[[ MATERIAL PROVIDED open ]]

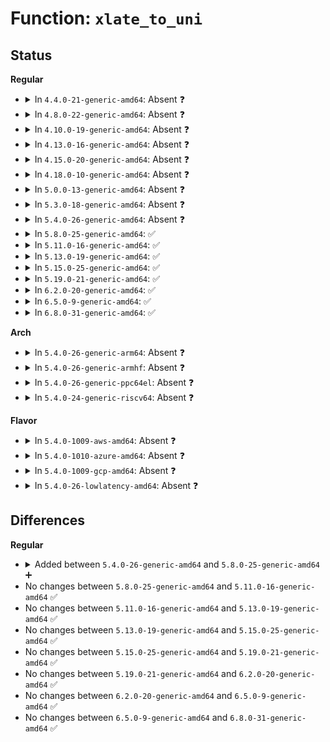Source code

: # Function: <code>xlate_to_uni</code>

## Status
<b>Regular</b>
<ul>
<li>
<details>
<summary>In <code>4.4.0-21-generic-amd64</code>: Absent ❓</summary>

```json
{
  "name": "xlate_to_uni",
  "collision_type": "Unique Static",
  "inline_type": "Full",
  "funcs": [
    {
      "addr": 18446744071581988173,
      "name": "xlate_to_uni",
      "external": false,
      "loc": "fs/fat/namei_vfat.c:497",
      "file": "fs/fat/namei_vfat.c",
      "inline": "not declared, inlined",
      "caller_inline": [
        "fs/fat/namei_vfat.c:vfat_add_entry"
      ],
      "caller_func": []
    }
  ],
  "symbols": []
}
```
</details>
</li>
<li>
<details>
<summary>In <code>4.8.0-22-generic-amd64</code>: Absent ❓</summary>

```json
{
  "name": "xlate_to_uni",
  "collision_type": "Unique Static",
  "inline_type": "Full",
  "funcs": [
    {
      "addr": 18446744071582201149,
      "name": "xlate_to_uni",
      "external": false,
      "loc": "fs/fat/namei_vfat.c:497",
      "file": "fs/fat/namei_vfat.c",
      "inline": "not declared, inlined",
      "caller_inline": [
        "fs/fat/namei_vfat.c:vfat_add_entry"
      ],
      "caller_func": []
    }
  ],
  "symbols": []
}
```
</details>
</li>
<li>
<details>
<summary>In <code>4.10.0-19-generic-amd64</code>: Absent ❓</summary>

```json
{
  "name": "xlate_to_uni",
  "collision_type": "Unique Static",
  "inline_type": "Full",
  "funcs": [
    {
      "addr": 18446744071582290637,
      "name": "xlate_to_uni",
      "external": false,
      "loc": "fs/fat/namei_vfat.c:508",
      "file": "fs/fat/namei_vfat.c",
      "inline": "not declared, inlined",
      "caller_inline": [
        "fs/fat/namei_vfat.c:vfat_add_entry"
      ],
      "caller_func": []
    }
  ],
  "symbols": []
}
```
</details>
</li>
<li>
<details>
<summary>In <code>4.13.0-16-generic-amd64</code>: Absent ❓</summary>

```json
{
  "name": "xlate_to_uni",
  "collision_type": "Unique Static",
  "inline_type": "Full",
  "funcs": [
    {
      "addr": 18446744071582375546,
      "name": "xlate_to_uni",
      "external": false,
      "loc": "fs/fat/namei_vfat.c:508",
      "file": "fs/fat/namei_vfat.c",
      "inline": "not declared, inlined",
      "caller_inline": [
        "fs/fat/namei_vfat.c:vfat_add_entry"
      ],
      "caller_func": []
    }
  ],
  "symbols": []
}
```
</details>
</li>
<li>
<details>
<summary>In <code>4.15.0-20-generic-amd64</code>: Absent ❓</summary>

```json
{
  "name": "xlate_to_uni",
  "collision_type": "Unique Static",
  "inline_type": "Full",
  "funcs": [
    {
      "addr": 18446744071582526330,
      "name": "xlate_to_uni",
      "external": false,
      "loc": "fs/fat/namei_vfat.c:510",
      "file": "fs/fat/namei_vfat.c",
      "inline": "not declared, inlined",
      "caller_inline": [
        "fs/fat/namei_vfat.c:vfat_add_entry"
      ],
      "caller_func": []
    }
  ],
  "symbols": []
}
```
</details>
</li>
<li>
<details>
<summary>In <code>4.18.0-10-generic-amd64</code>: Absent ❓</summary>

```json
{
  "name": "xlate_to_uni",
  "collision_type": "Unique Static",
  "inline_type": "Full",
  "funcs": [
    {
      "addr": 18446744071582717264,
      "name": "xlate_to_uni",
      "external": false,
      "loc": "fs/fat/namei_vfat.c:510",
      "file": "fs/fat/namei_vfat.c",
      "inline": "not declared, inlined",
      "caller_inline": [
        "fs/fat/namei_vfat.c:vfat_add_entry"
      ],
      "caller_func": []
    }
  ],
  "symbols": []
}
```
</details>
</li>
<li>
<details>
<summary>In <code>5.0.0-13-generic-amd64</code>: Absent ❓</summary>

```json
{
  "name": "xlate_to_uni",
  "collision_type": "Unique Static",
  "inline_type": "Full",
  "funcs": [
    {
      "addr": 18446744071582823220,
      "name": "xlate_to_uni",
      "external": false,
      "loc": "fs/fat/namei_vfat.c:510",
      "file": "fs/fat/namei_vfat.c",
      "inline": "not declared, inlined",
      "caller_inline": [
        "fs/fat/namei_vfat.c:vfat_add_entry"
      ],
      "caller_func": []
    }
  ],
  "symbols": []
}
```
</details>
</li>
<li>
<details>
<summary>In <code>5.3.0-18-generic-amd64</code>: Absent ❓</summary>

```json
{
  "name": "xlate_to_uni",
  "collision_type": "Unique Static",
  "inline_type": "Full",
  "funcs": [
    {
      "addr": 18446744071582998565,
      "name": "xlate_to_uni",
      "external": false,
      "loc": "fs/fat/namei_vfat.c:511",
      "file": "fs/fat/namei_vfat.c",
      "inline": "not declared, inlined",
      "caller_inline": [
        "fs/fat/namei_vfat.c:vfat_build_slots"
      ],
      "caller_func": []
    }
  ],
  "symbols": []
}
```
</details>
</li>
<li>
<details>
<summary>In <code>5.4.0-26-generic-amd64</code>: Absent ❓</summary>

```json
{
  "name": "xlate_to_uni",
  "collision_type": "Unique Static",
  "inline_type": "Full",
  "funcs": [
    {
      "addr": 18446744071583104757,
      "name": "xlate_to_uni",
      "external": false,
      "loc": "fs/fat/namei_vfat.c:511",
      "file": "fs/fat/namei_vfat.c",
      "inline": "not declared, inlined",
      "caller_inline": [
        "fs/fat/namei_vfat.c:vfat_build_slots"
      ],
      "caller_func": []
    }
  ],
  "symbols": []
}
```
</details>
</li>
<li>
<details>
<summary>In <code>5.8.0-25-generic-amd64</code>: ✅</summary>

```c
int xlate_to_uni(const unsigned char * name, int len, unsigned char * outname, int * longlen, int * outlen, int escape, int utf8, struct nls_table * nls)
```

```json
{
  "name": "xlate_to_uni",
  "collision_type": "Unique Static",
  "inline_type": "No",
  "funcs": [
    {
      "addr": 18446744071583420480,
      "name": "xlate_to_uni",
      "external": false,
      "loc": "fs/fat/namei_vfat.c:511",
      "file": "fs/fat/namei_vfat.c",
      "inline": "seen, unknown",
      "caller_inline": [],
      "caller_func": [
        "fs/fat/namei_vfat.c:vfat_build_slots"
      ]
    }
  ],
  "symbols": [
    {
      "addr": 18446744071583420480,
      "name": "xlate_to_uni",
      "section": ".text",
      "bind": "STB_LOCAL",
      "size": 499
    }
  ]
}
```
</details>
</li>
<li>
<details>
<summary>In <code>5.11.0-16-generic-amd64</code>: ✅</summary>

```c
int xlate_to_uni(const unsigned char * name, int len, unsigned char * outname, int * longlen, int * outlen, int escape, int utf8, struct nls_table * nls)
```

```json
{
  "name": "xlate_to_uni",
  "collision_type": "Unique Static",
  "inline_type": "No",
  "funcs": [
    {
      "addr": 18446744071583534352,
      "name": "xlate_to_uni",
      "external": false,
      "loc": "fs/fat/namei_vfat.c:511",
      "file": "fs/fat/namei_vfat.c",
      "inline": "seen, unknown",
      "caller_inline": [],
      "caller_func": [
        "fs/fat/namei_vfat.c:vfat_build_slots"
      ]
    }
  ],
  "symbols": [
    {
      "addr": 18446744071583534352,
      "name": "xlate_to_uni",
      "section": ".text",
      "bind": "STB_LOCAL",
      "size": 499
    }
  ]
}
```
</details>
</li>
<li>
<details>
<summary>In <code>5.13.0-19-generic-amd64</code>: ✅</summary>

```c
int xlate_to_uni(const unsigned char * name, int len, unsigned char * outname, int * longlen, int * outlen, int escape, int utf8, struct nls_table * nls)
```

```json
{
  "name": "xlate_to_uni",
  "collision_type": "Unique Static",
  "inline_type": "No",
  "funcs": [
    {
      "addr": 18446744071583557504,
      "name": "xlate_to_uni",
      "external": false,
      "loc": "fs/fat/namei_vfat.c:511",
      "file": "fs/fat/namei_vfat.c",
      "inline": "seen, unknown",
      "caller_inline": [],
      "caller_func": [
        "fs/fat/namei_vfat.c:vfat_build_slots"
      ]
    }
  ],
  "symbols": [
    {
      "addr": 18446744071583557504,
      "name": "xlate_to_uni",
      "section": ".text",
      "bind": "STB_LOCAL",
      "size": 499
    }
  ]
}
```
</details>
</li>
<li>
<details>
<summary>In <code>5.15.0-25-generic-amd64</code>: ✅</summary>

```c
int xlate_to_uni(const unsigned char * name, int len, unsigned char * outname, int * longlen, int * outlen, int escape, int utf8, struct nls_table * nls)
```

```json
{
  "name": "xlate_to_uni",
  "collision_type": "Unique Static",
  "inline_type": "No",
  "funcs": [
    {
      "addr": 18446744071583915824,
      "name": "xlate_to_uni",
      "external": false,
      "loc": "fs/fat/namei_vfat.c:511",
      "file": "fs/fat/namei_vfat.c",
      "inline": "seen, unknown",
      "caller_inline": [],
      "caller_func": [
        "fs/fat/namei_vfat.c:vfat_build_slots"
      ]
    }
  ],
  "symbols": [
    {
      "addr": 18446744071583915824,
      "name": "xlate_to_uni",
      "section": ".text",
      "bind": "STB_LOCAL",
      "size": 499
    }
  ]
}
```
</details>
</li>
<li>
<details>
<summary>In <code>5.19.0-21-generic-amd64</code>: ✅</summary>

```c
int xlate_to_uni(const unsigned char * name, int len, unsigned char * outname, int * longlen, int * outlen, int escape, int utf8, struct nls_table * nls)
```

```json
{
  "name": "xlate_to_uni",
  "collision_type": "Unique Static",
  "inline_type": "No",
  "funcs": [
    {
      "addr": 18446744071584493824,
      "name": "xlate_to_uni",
      "external": false,
      "loc": "fs/fat/namei_vfat.c:511",
      "file": "fs/fat/namei_vfat.c",
      "inline": "seen, unknown",
      "caller_inline": [],
      "caller_func": [
        "fs/fat/namei_vfat.c:vfat_build_slots"
      ]
    }
  ],
  "symbols": [
    {
      "addr": 18446744071584493824,
      "name": "xlate_to_uni",
      "section": ".text",
      "bind": "STB_LOCAL",
      "size": 517
    }
  ]
}
```
</details>
</li>
<li>
<details>
<summary>In <code>6.2.0-20-generic-amd64</code>: ✅</summary>

```c
int xlate_to_uni(const unsigned char * name, int len, unsigned char * outname, int * longlen, int * outlen, int escape, int utf8, struct nls_table * nls)
```

```json
{
  "name": "xlate_to_uni",
  "collision_type": "Unique Static",
  "inline_type": "No",
  "funcs": [
    {
      "addr": 18446744071585160256,
      "name": "xlate_to_uni",
      "external": false,
      "loc": "fs/fat/namei_vfat.c:511",
      "file": "fs/fat/namei_vfat.c",
      "inline": "seen, unknown",
      "caller_inline": [],
      "caller_func": [
        "fs/fat/namei_vfat.c:vfat_build_slots"
      ]
    }
  ],
  "symbols": [
    {
      "addr": 18446744071585160256,
      "name": "xlate_to_uni",
      "section": ".text",
      "bind": "STB_LOCAL",
      "size": 517
    }
  ]
}
```
</details>
</li>
<li>
<details>
<summary>In <code>6.5.0-9-generic-amd64</code>: ✅</summary>

```c
int xlate_to_uni(const unsigned char * name, int len, unsigned char * outname, int * longlen, int * outlen, int escape, int utf8, struct nls_table * nls)
```

```json
{
  "name": "xlate_to_uni",
  "collision_type": "Unique Static",
  "inline_type": "No",
  "funcs": [
    {
      "addr": 18446744071585389392,
      "name": "xlate_to_uni",
      "external": false,
      "loc": "fs/fat/namei_vfat.c:511",
      "file": "fs/fat/namei_vfat.c",
      "inline": "seen, unknown",
      "caller_inline": [],
      "caller_func": [
        "fs/fat/namei_vfat.c:vfat_build_slots"
      ]
    }
  ],
  "symbols": [
    {
      "addr": 18446744071585389392,
      "name": "xlate_to_uni",
      "section": ".text",
      "bind": "STB_LOCAL",
      "size": 541
    }
  ]
}
```
</details>
</li>
<li>
<details>
<summary>In <code>6.8.0-31-generic-amd64</code>: ✅</summary>

```c
int xlate_to_uni(const unsigned char * name, int len, unsigned char * outname, int * longlen, int * outlen, int escape, int utf8, struct nls_table * nls)
```

```json
{
  "name": "xlate_to_uni",
  "collision_type": "Unique Static",
  "inline_type": "No",
  "funcs": [
    {
      "addr": 18446744071585624256,
      "name": "xlate_to_uni",
      "external": false,
      "loc": "fs/fat/namei_vfat.c:511",
      "file": "fs/fat/namei_vfat.c",
      "inline": "seen, unknown",
      "caller_inline": [],
      "caller_func": [
        "fs/fat/namei_vfat.c:vfat_build_slots"
      ]
    }
  ],
  "symbols": [
    {
      "addr": 18446744071585624256,
      "name": "xlate_to_uni",
      "section": ".text",
      "bind": "STB_LOCAL",
      "size": 541
    }
  ]
}
```
</details>
</li>
</ul>
<b>Arch</b>
<ul>
<li>
<details>
<summary>In <code>5.4.0-26-generic-arm64</code>: Absent ❓</summary>

```json
{
  "name": "xlate_to_uni",
  "collision_type": "Unique Static",
  "inline_type": "Full",
  "funcs": [
    {
      "addr": 18446603336494812348,
      "name": "xlate_to_uni",
      "external": false,
      "loc": "fs/fat/namei_vfat.c:511",
      "file": "fs/fat/namei_vfat.c",
      "inline": "not declared, inlined",
      "caller_inline": [
        "fs/fat/namei_vfat.c:vfat_build_slots"
      ],
      "caller_func": []
    }
  ],
  "symbols": []
}
```
</details>
</li>
<li>
<details>
<summary>In <code>5.4.0-26-generic-armhf</code>: Absent ❓</summary>

```json
{
  "name": "xlate_to_uni",
  "collision_type": "Unique Static",
  "inline_type": "Full",
  "funcs": [
    {
      "addr": 3228231284,
      "name": "xlate_to_uni",
      "external": false,
      "loc": "fs/fat/namei_vfat.c:511",
      "file": "fs/fat/namei_vfat.c",
      "inline": "not declared, inlined",
      "caller_inline": [
        "fs/fat/namei_vfat.c:vfat_build_slots"
      ],
      "caller_func": []
    }
  ],
  "symbols": []
}
```
</details>
</li>
<li>
<details>
<summary>In <code>5.4.0-26-generic-ppc64el</code>: Absent ❓</summary>

```json
{
  "name": "xlate_to_uni",
  "collision_type": "Unique Static",
  "inline_type": "Full",
  "funcs": [
    {
      "addr": 13835058055288652516,
      "name": "xlate_to_uni",
      "external": false,
      "loc": "fs/fat/namei_vfat.c:511",
      "file": "fs/fat/namei_vfat.c",
      "inline": "not declared, inlined",
      "caller_inline": [
        "fs/fat/namei_vfat.c:vfat_build_slots"
      ],
      "caller_func": []
    }
  ],
  "symbols": []
}
```
</details>
</li>
<li>
<details>
<summary>In <code>5.4.0-24-generic-riscv64</code>: Absent ❓</summary>

```json
{
  "name": "xlate_to_uni",
  "collision_type": "Unique Static",
  "inline_type": "Full",
  "funcs": [
    {
      "addr": 18446743936274139944,
      "name": "xlate_to_uni",
      "external": false,
      "loc": "fs/fat/namei_vfat.c:511",
      "file": "fs/fat/namei_vfat.c",
      "inline": "not declared, inlined",
      "caller_inline": [
        "fs/fat/namei_vfat.c:vfat_build_slots"
      ],
      "caller_func": []
    }
  ],
  "symbols": []
}
```
</details>
</li>
</ul>
<b>Flavor</b>
<ul>
<li>
<details>
<summary>In <code>5.4.0-1009-aws-amd64</code>: Absent ❓</summary>

```json
{
  "name": "xlate_to_uni",
  "collision_type": "Unique Static",
  "inline_type": "Full",
  "funcs": [
    {
      "addr": 18446744071583073493,
      "name": "xlate_to_uni",
      "external": false,
      "loc": "fs/fat/namei_vfat.c:511",
      "file": "fs/fat/namei_vfat.c",
      "inline": "not declared, inlined",
      "caller_inline": [
        "fs/fat/namei_vfat.c:vfat_build_slots"
      ],
      "caller_func": []
    }
  ],
  "symbols": []
}
```
</details>
</li>
<li>
<details>
<summary>In <code>5.4.0-1010-azure-amd64</code>: Absent ❓</summary>

```json
{
  "name": "xlate_to_uni",
  "collision_type": "Unique Static",
  "inline_type": "Full",
  "funcs": [
    {
      "addr": 18446744071583010645,
      "name": "xlate_to_uni",
      "external": false,
      "loc": "fs/fat/namei_vfat.c:511",
      "file": "fs/fat/namei_vfat.c",
      "inline": "not declared, inlined",
      "caller_inline": [
        "fs/fat/namei_vfat.c:vfat_build_slots"
      ],
      "caller_func": []
    }
  ],
  "symbols": []
}
```
</details>
</li>
<li>
<details>
<summary>In <code>5.4.0-1009-gcp-amd64</code>: Absent ❓</summary>

```json
{
  "name": "xlate_to_uni",
  "collision_type": "Unique Static",
  "inline_type": "Full",
  "funcs": [
    {
      "addr": 18446744071583062101,
      "name": "xlate_to_uni",
      "external": false,
      "loc": "fs/fat/namei_vfat.c:511",
      "file": "fs/fat/namei_vfat.c",
      "inline": "not declared, inlined",
      "caller_inline": [
        "fs/fat/namei_vfat.c:vfat_build_slots"
      ],
      "caller_func": []
    }
  ],
  "symbols": []
}
```
</details>
</li>
<li>
<details>
<summary>In <code>5.4.0-26-lowlatency-amd64</code>: Absent ❓</summary>

```json
{
  "name": "xlate_to_uni",
  "collision_type": "Unique Static",
  "inline_type": "Full",
  "funcs": [
    {
      "addr": 18446744071583151381,
      "name": "xlate_to_uni",
      "external": false,
      "loc": "fs/fat/namei_vfat.c:511",
      "file": "fs/fat/namei_vfat.c",
      "inline": "not declared, inlined",
      "caller_inline": [
        "fs/fat/namei_vfat.c:vfat_build_slots"
      ],
      "caller_func": []
    }
  ],
  "symbols": []
}
```
</details>
</li>
</ul>

## Differences
<b>Regular</b>
<ul>
<li>
<details>
<summary>Added between <code>5.4.0-26-generic-amd64</code> and <code>5.8.0-25-generic-amd64</code> ➕</summary>

```c
int xlate_to_uni(const unsigned char * name, int len, unsigned char * outname, int * longlen, int * outlen, int escape, int utf8, struct nls_table * nls)
```
</details>
</li>
<li>
No changes between <code>5.8.0-25-generic-amd64</code> and <code>5.11.0-16-generic-amd64</code> ✅
</li>
<li>
No changes between <code>5.11.0-16-generic-amd64</code> and <code>5.13.0-19-generic-amd64</code> ✅
</li>
<li>
No changes between <code>5.13.0-19-generic-amd64</code> and <code>5.15.0-25-generic-amd64</code> ✅
</li>
<li>
No changes between <code>5.15.0-25-generic-amd64</code> and <code>5.19.0-21-generic-amd64</code> ✅
</li>
<li>
No changes between <code>5.19.0-21-generic-amd64</code> and <code>6.2.0-20-generic-amd64</code> ✅
</li>
<li>
No changes between <code>6.2.0-20-generic-amd64</code> and <code>6.5.0-9-generic-amd64</code> ✅
</li>
<li>
No changes between <code>6.5.0-9-generic-amd64</code> and <code>6.8.0-31-generic-amd64</code> ✅
</li>
</ul>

[[ MATERIAL PROVIDED closed ]]

List every line in the records above that contains the word "between".

**FINISHED TASK**
<summary>Added between <code>5.4.0-26-generic-amd64</code> and <code>5.8.0-25-generic-amd64</code> ➕</summary>
No changes between <code>5.8.0-25-generic-amd64</code> and <code>5.11.0-16-generic-amd64</code> ✅
No changes between <code>5.11.0-16-generic-amd64</code> and <code>5.13.0-19-generic-amd64</code> ✅
No changes between <code>5.13.0-19-generic-amd64</code> and <code>5.15.0-25-generic-amd64</code> ✅
No changes between <code>5.15.0-25-generic-amd64</code> and <code>5.19.0-21-generic-amd64</code> ✅
No changes between <code>5.19.0-21-generic-amd64</code> and <code>6.2.0-20-generic-amd64</code> ✅
No changes between <code>6.2.0-20-generic-amd64</code> and <code>6.5.0-9-generic-amd64</code> ✅
No changes between <code>6.5.0-9-generic-amd64</code> and <code>6.8.0-31-generic-amd64</code> ✅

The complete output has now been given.